▸ ACTIVITY
Pictures aside, each entry has to be returned exactly as it stands.

▸ PROVIDED MATERIAL
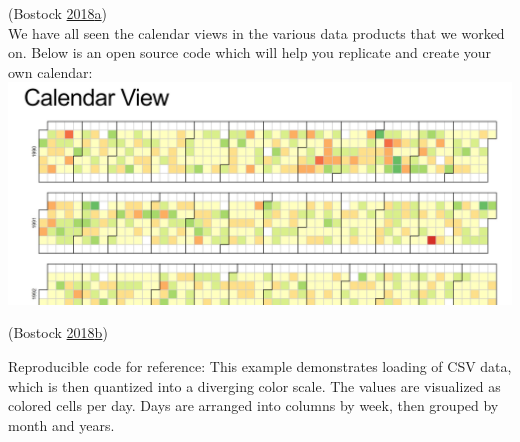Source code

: \documentclass[]{book}
\begin{document}
(Bostock \protect\hyperlink{ref-Calendar_Layout}{2018}\protect\hyperlink{ref-Calendar_Layout}{a})\\
We have all seen the calendar views in the various data products that we worked on. Below is an open source code which will help you replicate and create your own calendar:
\includegraphics{images/CalendarView.jpg}

(Bostock \protect\hyperlink{ref-CalendarView}{2018}\protect\hyperlink{ref-CalendarView}{b})

Reproducible code for reference:
This example demonstrates loading of CSV data, which is then quantized into a diverging color scale. The values are visualized as colored cells per day. Days are arranged into columns by week, then grouped by month and years.
\end{document}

▸ RESPONSE AREA
Source code

: \documentclass[]{book}
\begin{document}
(Bostock \protect\hyperlink{ref-Calendar_Layout}{2018}\protect\hyperlink{ref-Calendar_Layout}{a})\\
We have all seen the calendar views in the various data products that we worked on. Below is an open source code which will help you replicate and create your own calendar:
\includegraphics{images/CalendarView.jpg}

(Bostock \protect\hyperlink{ref-CalendarView}{2018}\protect\hyperlink{ref-CalendarView}{b})

Reproducible code for reference:
This example demonstrates loading of CSV data, which is then quantized into a diverging color scale. The values are visualized as colored cells per day. Days are arranged into columns by week, then grouped by month and years.
\end{document}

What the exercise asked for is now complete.